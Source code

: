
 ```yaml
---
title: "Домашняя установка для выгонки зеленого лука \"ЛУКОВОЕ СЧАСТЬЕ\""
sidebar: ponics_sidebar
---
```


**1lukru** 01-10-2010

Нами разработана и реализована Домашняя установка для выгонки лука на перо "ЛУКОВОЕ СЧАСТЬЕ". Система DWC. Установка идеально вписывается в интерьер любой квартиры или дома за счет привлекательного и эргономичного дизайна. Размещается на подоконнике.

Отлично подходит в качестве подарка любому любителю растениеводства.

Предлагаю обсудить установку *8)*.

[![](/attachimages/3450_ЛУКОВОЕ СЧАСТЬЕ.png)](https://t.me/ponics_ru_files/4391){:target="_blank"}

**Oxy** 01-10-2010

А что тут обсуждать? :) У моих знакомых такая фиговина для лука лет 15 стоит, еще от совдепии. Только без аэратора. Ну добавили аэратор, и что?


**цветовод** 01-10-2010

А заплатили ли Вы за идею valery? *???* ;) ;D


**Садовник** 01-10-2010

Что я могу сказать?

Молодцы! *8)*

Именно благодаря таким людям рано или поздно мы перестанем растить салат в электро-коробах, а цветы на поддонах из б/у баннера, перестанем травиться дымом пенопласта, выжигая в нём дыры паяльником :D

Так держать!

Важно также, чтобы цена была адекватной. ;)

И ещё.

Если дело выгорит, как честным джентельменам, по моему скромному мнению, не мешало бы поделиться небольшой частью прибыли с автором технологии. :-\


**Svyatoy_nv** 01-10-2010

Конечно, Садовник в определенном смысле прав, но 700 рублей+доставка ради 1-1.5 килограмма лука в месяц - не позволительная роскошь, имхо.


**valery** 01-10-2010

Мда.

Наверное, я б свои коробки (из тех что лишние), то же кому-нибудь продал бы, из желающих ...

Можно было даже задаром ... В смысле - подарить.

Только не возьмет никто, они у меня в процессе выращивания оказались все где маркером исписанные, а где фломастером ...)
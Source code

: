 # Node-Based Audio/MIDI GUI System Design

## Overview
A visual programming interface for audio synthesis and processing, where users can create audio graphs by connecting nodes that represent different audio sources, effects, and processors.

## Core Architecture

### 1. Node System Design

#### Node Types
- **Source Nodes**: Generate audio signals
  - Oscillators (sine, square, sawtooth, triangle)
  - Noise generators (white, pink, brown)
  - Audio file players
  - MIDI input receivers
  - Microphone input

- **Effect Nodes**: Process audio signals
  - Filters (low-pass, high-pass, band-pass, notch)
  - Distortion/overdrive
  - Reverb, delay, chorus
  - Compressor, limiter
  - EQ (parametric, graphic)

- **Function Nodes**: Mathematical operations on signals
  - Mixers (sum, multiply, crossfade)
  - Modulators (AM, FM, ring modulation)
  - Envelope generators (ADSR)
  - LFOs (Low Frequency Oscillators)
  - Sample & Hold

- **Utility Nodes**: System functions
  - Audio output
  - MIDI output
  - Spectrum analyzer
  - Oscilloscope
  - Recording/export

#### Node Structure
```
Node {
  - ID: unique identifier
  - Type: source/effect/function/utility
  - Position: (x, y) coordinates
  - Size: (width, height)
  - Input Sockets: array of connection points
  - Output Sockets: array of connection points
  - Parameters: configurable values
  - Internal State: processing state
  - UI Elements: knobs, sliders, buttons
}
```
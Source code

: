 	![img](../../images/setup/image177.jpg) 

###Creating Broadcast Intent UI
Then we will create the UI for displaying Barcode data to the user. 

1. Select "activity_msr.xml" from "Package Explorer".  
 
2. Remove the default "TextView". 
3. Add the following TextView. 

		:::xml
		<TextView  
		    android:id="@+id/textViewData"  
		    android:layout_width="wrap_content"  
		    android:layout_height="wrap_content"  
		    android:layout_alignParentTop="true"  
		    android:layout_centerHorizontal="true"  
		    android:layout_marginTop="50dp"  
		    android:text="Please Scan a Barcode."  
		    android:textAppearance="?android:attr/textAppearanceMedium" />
==
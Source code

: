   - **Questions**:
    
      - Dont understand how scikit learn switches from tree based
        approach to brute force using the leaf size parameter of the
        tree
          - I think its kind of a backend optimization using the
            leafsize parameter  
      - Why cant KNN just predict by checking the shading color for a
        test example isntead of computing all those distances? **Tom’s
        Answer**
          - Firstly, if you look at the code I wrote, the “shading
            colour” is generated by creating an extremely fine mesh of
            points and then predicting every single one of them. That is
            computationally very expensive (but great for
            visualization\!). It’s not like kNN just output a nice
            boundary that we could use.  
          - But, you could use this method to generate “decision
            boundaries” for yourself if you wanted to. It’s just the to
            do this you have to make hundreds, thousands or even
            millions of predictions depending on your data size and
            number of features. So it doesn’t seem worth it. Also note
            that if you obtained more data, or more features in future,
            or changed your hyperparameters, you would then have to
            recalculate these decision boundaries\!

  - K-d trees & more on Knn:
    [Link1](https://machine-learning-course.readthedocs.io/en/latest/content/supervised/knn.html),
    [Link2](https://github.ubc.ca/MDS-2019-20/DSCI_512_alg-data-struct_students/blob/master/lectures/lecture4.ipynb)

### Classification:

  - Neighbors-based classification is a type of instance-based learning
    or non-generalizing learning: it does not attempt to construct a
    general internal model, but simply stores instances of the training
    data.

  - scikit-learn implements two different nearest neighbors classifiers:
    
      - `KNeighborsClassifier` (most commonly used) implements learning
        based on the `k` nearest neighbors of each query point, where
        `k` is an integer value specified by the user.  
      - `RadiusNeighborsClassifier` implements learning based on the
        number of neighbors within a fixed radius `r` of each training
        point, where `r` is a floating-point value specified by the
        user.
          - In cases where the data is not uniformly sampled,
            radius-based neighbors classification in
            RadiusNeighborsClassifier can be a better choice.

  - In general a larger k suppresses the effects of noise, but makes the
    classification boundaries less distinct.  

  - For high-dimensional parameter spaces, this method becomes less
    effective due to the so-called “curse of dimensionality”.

TASK DESCRIPTION: Looking at the entries above, can you reproduce exactly the lines from the one that holds "- Mixers (sum, multiply, crossfade)" through the one that holds "- MIDI output", and only those?

EXERCISE ANSWER:
  - Mixers (sum, multiply, crossfade)
  - Modulators (AM, FM, ring modulation)
  - Envelope generators (ADSR)
  - LFOs (Low Frequency Oscillators)
  - Sample & Hold

- **Utility Nodes**: System functions
  - Audio output
  - MIDI output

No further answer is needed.